Tüm İslam Kütüphanesi

69 - Hâkka - Al-Ĥāqqah

:1

(Gerçekleşecek) Kıyamet!

:2

Nedir, o Kıyamet?

:3

Gerçekleşenin (Kıaymetin) ne olduğunu sen nerden bileceksin?

:4

Semûd ve Âd, kapılarını çalacak olan o felaketi yalan saymışlardı.

:5

Semûd kavmi korkunç bir sesle yok edildi.

:6

Âd kavmi ise gürültülü ve azgın bir fırtına ile yok edildiler.

:7

Allah o fırtınayı üzerlerine yedi gece sekiz gündüz musallat etmişti. Öyle ki, o kavmi içi boş hurma kütükleri gibi oracıkta yere serilmiş halde görürdün.

:8

Bak şimdi görebilir misin onlardan bir kalıntı?

:9

Firavun, ondan öncekiler ve altı üstüne getirilen beldeler de hep o hatayı işleyegeldiler.

:10

Hep Rablerinin elçilerine karşı geldiler.
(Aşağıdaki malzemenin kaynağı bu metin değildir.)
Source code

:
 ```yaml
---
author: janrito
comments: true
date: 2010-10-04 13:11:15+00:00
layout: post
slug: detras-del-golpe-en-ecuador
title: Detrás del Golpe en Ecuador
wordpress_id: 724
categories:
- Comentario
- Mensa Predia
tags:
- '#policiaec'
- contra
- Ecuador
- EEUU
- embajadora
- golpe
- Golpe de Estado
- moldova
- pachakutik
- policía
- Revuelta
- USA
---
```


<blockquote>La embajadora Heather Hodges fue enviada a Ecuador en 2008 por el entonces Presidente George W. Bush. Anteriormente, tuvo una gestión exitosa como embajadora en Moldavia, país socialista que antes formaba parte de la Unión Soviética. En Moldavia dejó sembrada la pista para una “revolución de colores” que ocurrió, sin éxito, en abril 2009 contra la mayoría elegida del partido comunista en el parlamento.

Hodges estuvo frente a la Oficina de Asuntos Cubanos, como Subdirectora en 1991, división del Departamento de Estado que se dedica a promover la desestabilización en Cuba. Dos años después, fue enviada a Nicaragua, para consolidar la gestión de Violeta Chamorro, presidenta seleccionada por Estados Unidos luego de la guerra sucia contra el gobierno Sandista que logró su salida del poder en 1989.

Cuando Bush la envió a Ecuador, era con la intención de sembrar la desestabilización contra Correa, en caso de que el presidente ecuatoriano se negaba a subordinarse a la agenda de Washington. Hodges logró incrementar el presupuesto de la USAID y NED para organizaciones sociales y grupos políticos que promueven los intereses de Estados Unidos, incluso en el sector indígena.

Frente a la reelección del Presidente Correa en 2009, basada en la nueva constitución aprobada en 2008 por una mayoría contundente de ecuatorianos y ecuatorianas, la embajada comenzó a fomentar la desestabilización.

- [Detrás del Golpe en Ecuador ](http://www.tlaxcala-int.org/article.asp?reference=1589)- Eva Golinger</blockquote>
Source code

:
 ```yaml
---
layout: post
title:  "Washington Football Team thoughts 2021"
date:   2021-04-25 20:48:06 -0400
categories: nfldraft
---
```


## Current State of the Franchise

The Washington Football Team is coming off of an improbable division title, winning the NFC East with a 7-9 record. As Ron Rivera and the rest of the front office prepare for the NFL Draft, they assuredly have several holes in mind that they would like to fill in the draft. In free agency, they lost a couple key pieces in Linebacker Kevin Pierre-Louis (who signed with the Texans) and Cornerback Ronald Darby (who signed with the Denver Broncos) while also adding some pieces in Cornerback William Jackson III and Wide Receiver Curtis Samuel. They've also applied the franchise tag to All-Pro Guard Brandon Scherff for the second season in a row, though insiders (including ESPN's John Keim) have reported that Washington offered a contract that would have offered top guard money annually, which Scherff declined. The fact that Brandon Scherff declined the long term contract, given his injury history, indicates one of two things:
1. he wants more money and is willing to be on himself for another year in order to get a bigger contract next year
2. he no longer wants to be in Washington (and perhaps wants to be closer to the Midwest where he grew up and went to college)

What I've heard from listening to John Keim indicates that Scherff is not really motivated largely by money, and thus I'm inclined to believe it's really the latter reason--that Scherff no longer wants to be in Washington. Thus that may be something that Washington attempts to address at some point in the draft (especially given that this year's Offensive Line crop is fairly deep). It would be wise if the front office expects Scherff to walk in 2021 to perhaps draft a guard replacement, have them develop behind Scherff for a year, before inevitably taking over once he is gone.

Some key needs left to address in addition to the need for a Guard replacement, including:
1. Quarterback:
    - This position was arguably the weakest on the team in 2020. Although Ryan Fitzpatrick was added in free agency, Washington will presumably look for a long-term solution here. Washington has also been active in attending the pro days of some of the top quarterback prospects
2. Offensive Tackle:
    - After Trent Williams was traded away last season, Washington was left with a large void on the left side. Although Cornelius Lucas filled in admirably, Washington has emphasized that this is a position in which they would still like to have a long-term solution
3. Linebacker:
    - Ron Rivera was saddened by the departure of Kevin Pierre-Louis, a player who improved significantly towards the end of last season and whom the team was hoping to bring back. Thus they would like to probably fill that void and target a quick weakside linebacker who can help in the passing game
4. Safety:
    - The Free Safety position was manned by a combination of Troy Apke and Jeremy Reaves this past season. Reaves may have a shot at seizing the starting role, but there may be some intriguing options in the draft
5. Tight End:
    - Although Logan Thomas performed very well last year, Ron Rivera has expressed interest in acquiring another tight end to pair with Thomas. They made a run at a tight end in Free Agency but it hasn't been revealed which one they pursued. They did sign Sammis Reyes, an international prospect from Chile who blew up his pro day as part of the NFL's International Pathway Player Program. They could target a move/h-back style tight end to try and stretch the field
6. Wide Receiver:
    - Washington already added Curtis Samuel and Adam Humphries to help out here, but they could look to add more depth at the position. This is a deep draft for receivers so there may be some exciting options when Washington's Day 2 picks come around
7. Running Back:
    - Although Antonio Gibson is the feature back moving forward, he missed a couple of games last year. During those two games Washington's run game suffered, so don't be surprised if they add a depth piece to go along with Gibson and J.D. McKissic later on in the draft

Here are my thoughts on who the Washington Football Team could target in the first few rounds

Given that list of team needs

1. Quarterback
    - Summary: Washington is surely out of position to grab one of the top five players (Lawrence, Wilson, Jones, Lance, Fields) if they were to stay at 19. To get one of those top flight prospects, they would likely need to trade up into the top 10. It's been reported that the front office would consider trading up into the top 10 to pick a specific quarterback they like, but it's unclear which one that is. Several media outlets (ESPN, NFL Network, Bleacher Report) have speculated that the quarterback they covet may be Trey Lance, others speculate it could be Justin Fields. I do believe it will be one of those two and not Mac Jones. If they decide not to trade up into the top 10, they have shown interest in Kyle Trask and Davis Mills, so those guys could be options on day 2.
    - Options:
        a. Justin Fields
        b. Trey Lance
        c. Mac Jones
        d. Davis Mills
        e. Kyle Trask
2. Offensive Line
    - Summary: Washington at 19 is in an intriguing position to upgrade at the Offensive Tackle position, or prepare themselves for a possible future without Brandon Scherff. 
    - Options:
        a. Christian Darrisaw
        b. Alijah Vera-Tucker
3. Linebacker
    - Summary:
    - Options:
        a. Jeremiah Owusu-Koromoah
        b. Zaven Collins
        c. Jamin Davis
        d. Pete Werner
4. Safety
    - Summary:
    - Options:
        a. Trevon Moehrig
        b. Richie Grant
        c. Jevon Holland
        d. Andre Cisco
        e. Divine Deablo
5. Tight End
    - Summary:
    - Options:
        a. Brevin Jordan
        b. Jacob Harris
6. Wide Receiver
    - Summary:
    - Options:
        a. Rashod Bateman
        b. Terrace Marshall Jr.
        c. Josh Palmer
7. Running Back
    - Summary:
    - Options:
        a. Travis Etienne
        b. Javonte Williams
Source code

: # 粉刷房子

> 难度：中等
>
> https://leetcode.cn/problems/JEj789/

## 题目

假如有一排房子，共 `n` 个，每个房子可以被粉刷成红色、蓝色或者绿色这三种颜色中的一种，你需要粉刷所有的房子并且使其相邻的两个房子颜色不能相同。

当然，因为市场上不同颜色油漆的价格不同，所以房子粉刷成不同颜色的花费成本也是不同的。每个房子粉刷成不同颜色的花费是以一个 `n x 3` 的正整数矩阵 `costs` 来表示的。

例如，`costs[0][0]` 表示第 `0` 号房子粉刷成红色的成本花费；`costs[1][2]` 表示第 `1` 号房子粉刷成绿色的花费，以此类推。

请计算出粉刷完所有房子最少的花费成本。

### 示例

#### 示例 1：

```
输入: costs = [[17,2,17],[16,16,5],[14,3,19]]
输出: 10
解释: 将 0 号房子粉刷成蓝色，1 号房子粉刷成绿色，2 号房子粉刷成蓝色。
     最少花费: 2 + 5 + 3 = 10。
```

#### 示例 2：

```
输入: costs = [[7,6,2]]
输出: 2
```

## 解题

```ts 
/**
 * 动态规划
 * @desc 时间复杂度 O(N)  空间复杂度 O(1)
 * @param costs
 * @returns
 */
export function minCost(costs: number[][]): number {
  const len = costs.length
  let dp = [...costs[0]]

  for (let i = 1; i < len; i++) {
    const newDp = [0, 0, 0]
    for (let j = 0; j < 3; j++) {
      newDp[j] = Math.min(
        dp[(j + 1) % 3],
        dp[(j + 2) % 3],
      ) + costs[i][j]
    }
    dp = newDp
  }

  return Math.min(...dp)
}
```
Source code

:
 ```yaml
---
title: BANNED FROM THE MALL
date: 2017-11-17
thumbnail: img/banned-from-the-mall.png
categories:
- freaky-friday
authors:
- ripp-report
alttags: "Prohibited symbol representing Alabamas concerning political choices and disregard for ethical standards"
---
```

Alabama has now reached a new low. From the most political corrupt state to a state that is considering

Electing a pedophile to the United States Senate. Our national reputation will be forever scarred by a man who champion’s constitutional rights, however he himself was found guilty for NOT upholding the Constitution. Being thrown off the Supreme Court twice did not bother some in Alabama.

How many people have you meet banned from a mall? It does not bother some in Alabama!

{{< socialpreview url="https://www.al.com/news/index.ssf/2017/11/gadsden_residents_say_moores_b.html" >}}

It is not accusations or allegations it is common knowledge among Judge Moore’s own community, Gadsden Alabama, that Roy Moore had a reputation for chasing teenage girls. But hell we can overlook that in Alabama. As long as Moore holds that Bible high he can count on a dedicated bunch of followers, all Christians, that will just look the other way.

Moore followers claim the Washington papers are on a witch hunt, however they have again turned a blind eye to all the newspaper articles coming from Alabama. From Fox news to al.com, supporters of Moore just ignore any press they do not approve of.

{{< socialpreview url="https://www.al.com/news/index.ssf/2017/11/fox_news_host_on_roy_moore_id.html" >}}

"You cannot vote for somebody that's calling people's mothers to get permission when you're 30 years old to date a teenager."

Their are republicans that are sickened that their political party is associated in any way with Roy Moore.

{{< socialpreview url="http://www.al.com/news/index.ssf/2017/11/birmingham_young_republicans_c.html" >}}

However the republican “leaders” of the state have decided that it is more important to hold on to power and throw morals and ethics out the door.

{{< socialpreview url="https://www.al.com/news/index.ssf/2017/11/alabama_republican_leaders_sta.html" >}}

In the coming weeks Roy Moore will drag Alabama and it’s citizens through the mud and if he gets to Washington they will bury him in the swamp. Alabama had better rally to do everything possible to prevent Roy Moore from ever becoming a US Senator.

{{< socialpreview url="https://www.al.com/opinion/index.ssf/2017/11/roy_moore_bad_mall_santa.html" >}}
O da onları pek şiddetli bir şekilde yakalayıverdi.

:11

Kuşkusuz, sular kabarınca sizi gemide biz taşıdık.

:12

Onu size bir ibret yapalım ve belleyici kulaklar bellesin diye.

:13

Sûr'a bir tek üfleme üflendiği,

:14

Arz ve dağlar yerlerinden kaldırılıp şiddetle birbirine çarpılarak darmadağın olduğu zaman,

:15

İşte o gün olacak olur.

:16

O gün gök yarılmış, sarkmıştır.

:17

Melekler de onun etrafındadır, O gün Rabbinin Arşını bunların da üstünde sekiz melek yüklenir.

:18

O gün (hesap için Allah'a) arz olunursunuz, öyle ki gizli bir haliniz kalmaz.

:19

Kitabı sağından verilen, "alın okuyun kitabımı.."

:20

"Çünkü ben hesabıma kavuşacağımı sezmiştim" der.

:21

Artık o hoşnut bir hayattadır.

:22

Yüksek bir cennettedir.

:23

Ki o cennetin meyveleri sarkmıştır.

:24

"Geçmiş günlerde yaptığınız işlerden ötürü afiyetle yeyin, için." (denir).

:25

Kitabı sol tarafından verilen ise der ki: "Keşke kitabım verilmeseydi de,

:26

Hesabımın ne olduğunu bilmeseydim,

:27

Ne olurdu o ölüm, iş bitirici olsaydı.

:28

Malım bana hiç fayda vermedi.

:29

Gücüm de benden yok olup gitti."

:30

(Zebanilere şöyle denir): "Onu yakalayın da bağlayın."

:31

"Sonra cehenneme atın onu."

:32

"Sonra da boyu yetmiş arşın zincir içerisinde onu oraya sokun."

:33

Çünkü o, büyük Allah'a inanmıyordu.

:34

Yoksula yedirmeye teşvik etmiyordu.

:35

Bu sebeple bugün burada onun candan bir dostu yoktur.

:36

Bir irinden başka yiyecek de yok.

:37

Onu günahkârlardan başkası yemez.

:38

Andolsun gördüklerinize,

:39

Ve görmediklerinize..

:40

Kuşkusuz Kur'ân, şerefli bir peygamberin (Allah'tan) getirdiği sözdür.

:41

O bir şair sözü değildir, siz çok az inanıyorsunuz.

:42

Bir kâhin sözü de değildir, ne de az düşünüyorsunuz!

:43

O, âlemlerin Rabbi tarafından indirilmedir.

:44

O, bize isnâden bazı sözler uydurmaya kalkışsaydı,

:45

Elbette biz onu bundan dolayı kuvvetle yakalardık.

:46

Sonra da onun şah damarını keser atardık.

:47

O vakit sizden hiçbiriniz ona siper de olamazdınız.

:48

O hiç kuşkusuz, takva sahipleri için unutulmayacak bir öğüttür.

:49

Bununla beraber biz biliyoruz ki sizden inanmayanlar var.

:50

Kuşkusuz bu Kur'ân kafirler için bir pişmanlık vesilesidir.

:51

Gerçekten o, şüphe götürmez bir bilgidir.